#### Excerpted data
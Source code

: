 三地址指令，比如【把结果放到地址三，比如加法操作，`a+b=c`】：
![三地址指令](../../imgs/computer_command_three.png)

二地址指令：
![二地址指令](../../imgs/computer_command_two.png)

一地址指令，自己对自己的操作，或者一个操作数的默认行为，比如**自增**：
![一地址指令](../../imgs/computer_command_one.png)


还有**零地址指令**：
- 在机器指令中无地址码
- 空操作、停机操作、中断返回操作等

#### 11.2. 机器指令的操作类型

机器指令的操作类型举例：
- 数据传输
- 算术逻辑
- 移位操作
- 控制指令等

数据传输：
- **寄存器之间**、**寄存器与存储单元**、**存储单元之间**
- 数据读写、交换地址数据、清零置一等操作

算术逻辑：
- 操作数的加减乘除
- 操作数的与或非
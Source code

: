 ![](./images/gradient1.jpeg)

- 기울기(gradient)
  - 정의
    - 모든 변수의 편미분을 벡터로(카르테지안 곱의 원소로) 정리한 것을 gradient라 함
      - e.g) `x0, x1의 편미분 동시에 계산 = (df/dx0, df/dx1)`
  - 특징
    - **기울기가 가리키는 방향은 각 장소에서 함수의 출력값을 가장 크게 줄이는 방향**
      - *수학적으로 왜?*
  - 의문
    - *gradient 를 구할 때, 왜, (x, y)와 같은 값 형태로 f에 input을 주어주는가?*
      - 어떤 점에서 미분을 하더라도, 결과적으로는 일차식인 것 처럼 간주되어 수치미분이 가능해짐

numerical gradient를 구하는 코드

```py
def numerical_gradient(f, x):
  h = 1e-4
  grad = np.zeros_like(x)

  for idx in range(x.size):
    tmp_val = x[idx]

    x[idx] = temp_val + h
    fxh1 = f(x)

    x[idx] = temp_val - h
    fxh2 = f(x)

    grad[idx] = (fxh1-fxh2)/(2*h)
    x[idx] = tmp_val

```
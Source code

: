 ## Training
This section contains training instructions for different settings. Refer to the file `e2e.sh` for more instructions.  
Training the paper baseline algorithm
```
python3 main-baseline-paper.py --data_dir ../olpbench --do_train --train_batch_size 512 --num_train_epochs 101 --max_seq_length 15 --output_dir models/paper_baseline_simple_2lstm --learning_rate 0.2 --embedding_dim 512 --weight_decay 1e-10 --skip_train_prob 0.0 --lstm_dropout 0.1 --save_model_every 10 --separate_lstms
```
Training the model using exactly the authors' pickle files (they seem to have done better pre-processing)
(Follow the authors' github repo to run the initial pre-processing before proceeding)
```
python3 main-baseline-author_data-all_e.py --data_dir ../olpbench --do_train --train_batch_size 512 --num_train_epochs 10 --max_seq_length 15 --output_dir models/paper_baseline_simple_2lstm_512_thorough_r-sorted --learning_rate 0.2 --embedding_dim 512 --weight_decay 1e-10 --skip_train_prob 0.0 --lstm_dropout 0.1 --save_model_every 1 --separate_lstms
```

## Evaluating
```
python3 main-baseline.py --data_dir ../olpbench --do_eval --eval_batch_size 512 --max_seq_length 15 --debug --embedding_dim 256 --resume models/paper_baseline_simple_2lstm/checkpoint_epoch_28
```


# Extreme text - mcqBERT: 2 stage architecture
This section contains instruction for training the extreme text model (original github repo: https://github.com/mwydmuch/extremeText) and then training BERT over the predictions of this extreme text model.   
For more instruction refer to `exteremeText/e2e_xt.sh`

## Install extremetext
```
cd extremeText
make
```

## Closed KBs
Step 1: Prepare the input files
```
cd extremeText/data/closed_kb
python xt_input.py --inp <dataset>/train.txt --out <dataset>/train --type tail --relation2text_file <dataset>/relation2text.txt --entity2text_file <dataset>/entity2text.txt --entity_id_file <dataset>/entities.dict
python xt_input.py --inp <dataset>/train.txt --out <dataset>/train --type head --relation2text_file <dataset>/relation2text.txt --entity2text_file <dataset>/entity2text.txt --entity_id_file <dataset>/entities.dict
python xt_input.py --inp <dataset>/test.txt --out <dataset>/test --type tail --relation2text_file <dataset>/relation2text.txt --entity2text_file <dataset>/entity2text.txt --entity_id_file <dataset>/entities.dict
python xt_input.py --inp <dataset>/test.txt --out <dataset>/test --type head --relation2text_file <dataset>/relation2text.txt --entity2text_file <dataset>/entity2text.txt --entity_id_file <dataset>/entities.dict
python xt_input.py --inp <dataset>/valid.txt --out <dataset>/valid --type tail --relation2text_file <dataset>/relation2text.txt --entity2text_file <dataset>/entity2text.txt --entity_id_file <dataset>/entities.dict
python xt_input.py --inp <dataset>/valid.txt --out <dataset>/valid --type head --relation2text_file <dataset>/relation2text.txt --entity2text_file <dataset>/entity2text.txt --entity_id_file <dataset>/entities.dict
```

#### Assigned task
Where the listing above reaches the line that contains "(Follow the authors'", start retyping, and finish with the line that contains "# Extreme text"; reproduce those lines exactly and no others.

#### Solution to this task
(Follow the authors' github repo to run the initial pre-processing before proceeding)
```
python3 main-baseline-author_data-all_e.py --data_dir ../olpbench --do_train --train_batch_size 512 --num_train_epochs 10 --max_seq_length 15 --output_dir models/paper_baseline_simple_2lstm_512_thorough_r-sorted --learning_rate 0.2 --embedding_dim 512 --weight_decay 1e-10 --skip_train_prob 0.0 --lstm_dropout 0.1 --save_model_every 1 --separate_lstms
```

## Evaluating
```
python3 main-baseline.py --data_dir ../olpbench --do_eval --eval_batch_size 512 --max_seq_length 15 --debug --embedding_dim 256 --resume models/paper_baseline_simple_2lstm/checkpoint_epoch_28
```


# Extreme text - mcqBERT: 2 stage architecture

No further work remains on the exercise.